With her signature tenderness, Ramona Ausubel applies a mapmaker’s eye to landscapes both real and imagined, all the while providing a keen guide to the wild, uncharted terrain of the human heart.

Purchase your copy here.

 

The Late Bloomers’ Club by Louise Miller

In this heartwarming novel, two sisters must navigate their small town a little differently after they inherit a sizeable piece of land belonging to a well-liked resident. There’s just one problem: a big-box store wants to develop the late woman’s property, and the townsfolk are divided.

Back Cover Copy of The Late Bloomers’ Club: Nora, the owner of the Miss Guthrie Diner, is perfectly happy serving up apple cider donuts, coffee, and eggs-any-way-you-like-em to her regulars, and she takes great pleasure in knowing exactly what’s “the usual.” But her life is soon shaken when she discovers she and her free-spirited, younger sister Kit stand to inherit the home and land of the town’s beloved cake lady, Peggy Johnson.

Kit, an aspiring–and broke–filmmaker thinks her problems are solved when she and Nora find out Peggy was in the process of selling the land to a big-box developer before her death. The people of Guthrie are divided–some want the opportunities the development will bring, while others are staunchly against any change–and they aren’t afraid to leave their opinions with their tips.

Time is running out, and the sisters need to make a decision soon. But Nora isn’t quite ready to let go of the land, complete with a charming farmhouse, an ancient apple orchard and the clues to a secret life that no one knew Peggy had. Troubled by the conflicting needs of the town, and confused by her growing feelings towards Elliot, the big-box developer’s rep, Nora throws herself into solving the one problem that everyone in town can agree on–finding Peggy’s missing dog, Freckles.
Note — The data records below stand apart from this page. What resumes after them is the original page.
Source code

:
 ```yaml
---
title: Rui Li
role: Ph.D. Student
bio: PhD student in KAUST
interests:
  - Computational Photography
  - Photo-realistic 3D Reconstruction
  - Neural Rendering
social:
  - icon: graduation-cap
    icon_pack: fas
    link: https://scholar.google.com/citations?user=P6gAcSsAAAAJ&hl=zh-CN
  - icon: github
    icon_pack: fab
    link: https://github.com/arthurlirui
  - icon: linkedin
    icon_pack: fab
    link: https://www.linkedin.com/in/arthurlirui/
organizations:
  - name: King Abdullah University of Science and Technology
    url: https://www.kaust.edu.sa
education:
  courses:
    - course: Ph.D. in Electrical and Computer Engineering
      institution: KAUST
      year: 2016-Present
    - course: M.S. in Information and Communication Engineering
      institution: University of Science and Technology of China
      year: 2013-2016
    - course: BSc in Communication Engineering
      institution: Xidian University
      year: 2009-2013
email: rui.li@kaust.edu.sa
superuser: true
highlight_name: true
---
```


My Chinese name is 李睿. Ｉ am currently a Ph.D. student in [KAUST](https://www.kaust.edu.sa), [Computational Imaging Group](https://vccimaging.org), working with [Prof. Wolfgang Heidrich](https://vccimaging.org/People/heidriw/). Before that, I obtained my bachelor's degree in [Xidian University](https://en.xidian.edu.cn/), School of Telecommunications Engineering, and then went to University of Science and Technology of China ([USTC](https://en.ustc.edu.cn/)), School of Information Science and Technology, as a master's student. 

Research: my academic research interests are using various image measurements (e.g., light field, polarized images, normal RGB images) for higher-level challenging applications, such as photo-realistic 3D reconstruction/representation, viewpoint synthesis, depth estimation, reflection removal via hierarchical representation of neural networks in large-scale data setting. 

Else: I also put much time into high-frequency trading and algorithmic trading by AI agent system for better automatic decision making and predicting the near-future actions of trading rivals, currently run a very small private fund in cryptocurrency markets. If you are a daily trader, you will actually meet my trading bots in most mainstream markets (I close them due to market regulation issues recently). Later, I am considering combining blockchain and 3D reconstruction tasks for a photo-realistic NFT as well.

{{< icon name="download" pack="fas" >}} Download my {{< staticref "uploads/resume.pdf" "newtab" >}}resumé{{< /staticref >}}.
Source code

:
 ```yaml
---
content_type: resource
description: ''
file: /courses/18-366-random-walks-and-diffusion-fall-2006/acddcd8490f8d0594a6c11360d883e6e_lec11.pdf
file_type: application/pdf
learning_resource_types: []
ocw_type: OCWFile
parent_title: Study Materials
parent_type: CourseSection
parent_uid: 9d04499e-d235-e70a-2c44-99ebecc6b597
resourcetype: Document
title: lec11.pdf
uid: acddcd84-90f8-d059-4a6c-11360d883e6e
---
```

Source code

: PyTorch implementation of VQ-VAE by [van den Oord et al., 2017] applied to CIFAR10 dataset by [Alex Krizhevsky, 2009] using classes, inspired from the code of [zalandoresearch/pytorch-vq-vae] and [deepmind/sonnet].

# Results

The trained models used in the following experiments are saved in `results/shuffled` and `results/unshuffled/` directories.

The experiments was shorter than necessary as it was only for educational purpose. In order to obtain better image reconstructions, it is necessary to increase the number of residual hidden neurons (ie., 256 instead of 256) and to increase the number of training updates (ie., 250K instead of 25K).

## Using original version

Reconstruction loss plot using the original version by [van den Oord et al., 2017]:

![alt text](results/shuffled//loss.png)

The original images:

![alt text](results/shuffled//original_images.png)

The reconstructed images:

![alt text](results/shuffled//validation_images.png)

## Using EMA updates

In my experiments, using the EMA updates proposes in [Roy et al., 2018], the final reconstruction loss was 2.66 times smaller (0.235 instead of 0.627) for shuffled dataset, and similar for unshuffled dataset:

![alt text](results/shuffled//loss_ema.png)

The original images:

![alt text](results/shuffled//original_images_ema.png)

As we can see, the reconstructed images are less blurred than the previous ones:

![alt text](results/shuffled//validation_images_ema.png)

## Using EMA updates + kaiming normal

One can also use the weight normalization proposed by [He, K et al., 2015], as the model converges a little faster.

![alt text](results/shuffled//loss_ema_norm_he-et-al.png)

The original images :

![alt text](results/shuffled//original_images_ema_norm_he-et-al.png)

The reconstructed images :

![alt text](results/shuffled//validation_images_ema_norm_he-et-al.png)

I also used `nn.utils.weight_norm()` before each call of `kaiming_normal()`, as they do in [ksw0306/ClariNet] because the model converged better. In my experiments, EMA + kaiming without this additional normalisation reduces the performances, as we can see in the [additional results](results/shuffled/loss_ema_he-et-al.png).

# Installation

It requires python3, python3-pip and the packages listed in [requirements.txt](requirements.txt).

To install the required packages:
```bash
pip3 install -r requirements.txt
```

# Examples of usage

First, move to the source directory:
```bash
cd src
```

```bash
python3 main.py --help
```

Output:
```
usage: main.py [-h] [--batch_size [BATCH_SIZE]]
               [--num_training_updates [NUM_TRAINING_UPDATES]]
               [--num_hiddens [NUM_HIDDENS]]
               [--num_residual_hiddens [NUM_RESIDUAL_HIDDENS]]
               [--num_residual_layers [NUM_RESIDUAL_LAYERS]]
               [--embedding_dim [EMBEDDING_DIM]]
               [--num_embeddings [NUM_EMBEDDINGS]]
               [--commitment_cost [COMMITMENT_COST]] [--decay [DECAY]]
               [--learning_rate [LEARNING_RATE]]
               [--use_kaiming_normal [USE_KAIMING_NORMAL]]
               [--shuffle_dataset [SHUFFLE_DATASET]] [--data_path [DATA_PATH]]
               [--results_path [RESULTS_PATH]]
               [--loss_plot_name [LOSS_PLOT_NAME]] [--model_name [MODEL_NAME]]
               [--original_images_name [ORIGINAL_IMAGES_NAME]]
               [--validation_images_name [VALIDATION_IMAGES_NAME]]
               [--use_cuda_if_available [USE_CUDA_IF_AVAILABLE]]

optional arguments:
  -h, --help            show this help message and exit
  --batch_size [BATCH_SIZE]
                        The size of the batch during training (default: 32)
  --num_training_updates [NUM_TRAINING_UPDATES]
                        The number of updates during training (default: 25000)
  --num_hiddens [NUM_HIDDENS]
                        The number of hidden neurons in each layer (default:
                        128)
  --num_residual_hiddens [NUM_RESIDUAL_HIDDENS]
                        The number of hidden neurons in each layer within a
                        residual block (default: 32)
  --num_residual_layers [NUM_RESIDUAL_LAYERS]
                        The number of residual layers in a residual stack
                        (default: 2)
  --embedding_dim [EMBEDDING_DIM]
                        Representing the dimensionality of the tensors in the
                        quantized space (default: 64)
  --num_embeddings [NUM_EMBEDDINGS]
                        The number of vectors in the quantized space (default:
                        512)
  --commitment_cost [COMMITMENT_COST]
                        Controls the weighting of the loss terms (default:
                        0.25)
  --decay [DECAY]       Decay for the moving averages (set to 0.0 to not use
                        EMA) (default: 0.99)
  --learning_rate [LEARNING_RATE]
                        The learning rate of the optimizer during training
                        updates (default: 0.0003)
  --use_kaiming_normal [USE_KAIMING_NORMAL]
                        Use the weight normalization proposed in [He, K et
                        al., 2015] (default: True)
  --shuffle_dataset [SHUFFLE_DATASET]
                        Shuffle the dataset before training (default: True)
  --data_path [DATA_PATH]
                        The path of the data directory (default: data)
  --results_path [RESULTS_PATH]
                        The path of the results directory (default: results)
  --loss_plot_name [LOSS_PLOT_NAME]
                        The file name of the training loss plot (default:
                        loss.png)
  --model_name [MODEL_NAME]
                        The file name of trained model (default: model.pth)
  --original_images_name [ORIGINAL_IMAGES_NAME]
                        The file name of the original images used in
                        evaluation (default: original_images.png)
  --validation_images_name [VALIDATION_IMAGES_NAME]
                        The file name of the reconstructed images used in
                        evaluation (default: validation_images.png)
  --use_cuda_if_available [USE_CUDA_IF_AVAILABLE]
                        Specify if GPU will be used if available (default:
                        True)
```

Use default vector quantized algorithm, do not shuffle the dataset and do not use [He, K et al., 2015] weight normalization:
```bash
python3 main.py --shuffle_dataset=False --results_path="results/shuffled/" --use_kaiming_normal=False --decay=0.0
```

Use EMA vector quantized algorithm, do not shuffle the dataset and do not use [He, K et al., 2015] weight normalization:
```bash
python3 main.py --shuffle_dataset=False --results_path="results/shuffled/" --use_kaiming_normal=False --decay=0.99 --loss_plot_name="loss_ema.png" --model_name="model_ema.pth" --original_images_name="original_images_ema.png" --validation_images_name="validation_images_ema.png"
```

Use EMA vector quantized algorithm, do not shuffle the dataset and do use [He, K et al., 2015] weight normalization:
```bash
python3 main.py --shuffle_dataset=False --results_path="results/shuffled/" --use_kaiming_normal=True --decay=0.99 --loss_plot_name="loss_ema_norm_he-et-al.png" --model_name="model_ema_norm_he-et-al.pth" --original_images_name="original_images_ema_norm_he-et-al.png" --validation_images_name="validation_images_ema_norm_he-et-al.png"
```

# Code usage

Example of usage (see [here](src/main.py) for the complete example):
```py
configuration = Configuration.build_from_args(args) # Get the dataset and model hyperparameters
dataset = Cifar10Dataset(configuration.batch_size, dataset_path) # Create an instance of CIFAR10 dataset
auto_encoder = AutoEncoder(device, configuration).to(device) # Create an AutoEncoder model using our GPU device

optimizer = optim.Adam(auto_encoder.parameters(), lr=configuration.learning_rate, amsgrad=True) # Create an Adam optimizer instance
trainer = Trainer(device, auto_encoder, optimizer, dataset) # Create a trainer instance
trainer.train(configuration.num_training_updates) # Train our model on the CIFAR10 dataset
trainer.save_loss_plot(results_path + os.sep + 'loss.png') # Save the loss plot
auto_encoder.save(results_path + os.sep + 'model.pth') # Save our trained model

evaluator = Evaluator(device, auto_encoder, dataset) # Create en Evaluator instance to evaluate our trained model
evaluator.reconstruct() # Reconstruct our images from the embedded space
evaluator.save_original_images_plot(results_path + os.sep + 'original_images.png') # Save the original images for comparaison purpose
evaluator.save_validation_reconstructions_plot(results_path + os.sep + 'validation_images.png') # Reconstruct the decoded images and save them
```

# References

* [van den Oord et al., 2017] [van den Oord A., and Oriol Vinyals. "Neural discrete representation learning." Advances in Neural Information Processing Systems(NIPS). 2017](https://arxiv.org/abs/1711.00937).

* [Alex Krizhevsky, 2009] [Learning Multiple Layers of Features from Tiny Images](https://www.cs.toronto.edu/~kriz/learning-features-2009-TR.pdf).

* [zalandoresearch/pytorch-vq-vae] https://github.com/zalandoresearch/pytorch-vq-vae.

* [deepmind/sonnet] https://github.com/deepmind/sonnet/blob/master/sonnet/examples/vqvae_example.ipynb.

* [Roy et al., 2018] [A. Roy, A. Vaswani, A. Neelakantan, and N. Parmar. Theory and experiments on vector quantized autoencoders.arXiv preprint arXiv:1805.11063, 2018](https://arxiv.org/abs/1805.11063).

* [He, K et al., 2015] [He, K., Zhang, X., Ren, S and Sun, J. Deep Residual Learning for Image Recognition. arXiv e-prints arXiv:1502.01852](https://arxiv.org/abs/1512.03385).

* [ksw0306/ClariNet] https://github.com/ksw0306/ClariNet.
When a disaster strikes the diner, the community of Guthrie bands together to help her, and Nora discovers that doing the right thing doesn’t always mean giving up your dreams.

Purchase your copy here.

 

Children of Blood and Bone by Tomi Adeyemi

For those in need of some good, old-fashioned escapism, there’s Children of Blood and Bone, a fantasy novel set in the fictional, West African nation of Orïsha, where the heroine leads a charge to recover her people’s lost history.

Back Cover Copy of Children of Blood and Bone:  They killed my mother. They took our magic. They tried to bury us. Now we rise.

Zélie Adebola remembers when the soil of Orïsha hummed with magic. Burners ignited flames, Tiders beckoned waves, and Zélie’s Reaper mother summoned forth souls. But everything changed the night magic disappeared. Under the orders of a ruthless king, maji were killed, leaving Zélie without a mother and her people without hope. Now Zélie has one chance to bring back magic and strike against the monarchy. With the help of a rogue princess, Zélie must outwit and outrun the crown prince, who is hell-bent on eradicating magic for good.  Danger lurks in Orïsha, where snow leoponaires prowl and vengeful spirits wait in the waters. Yet the greatest danger may be Zélie herself as she struggles to control her powers and her growing feelings for an enemy.

Purchase your copy here.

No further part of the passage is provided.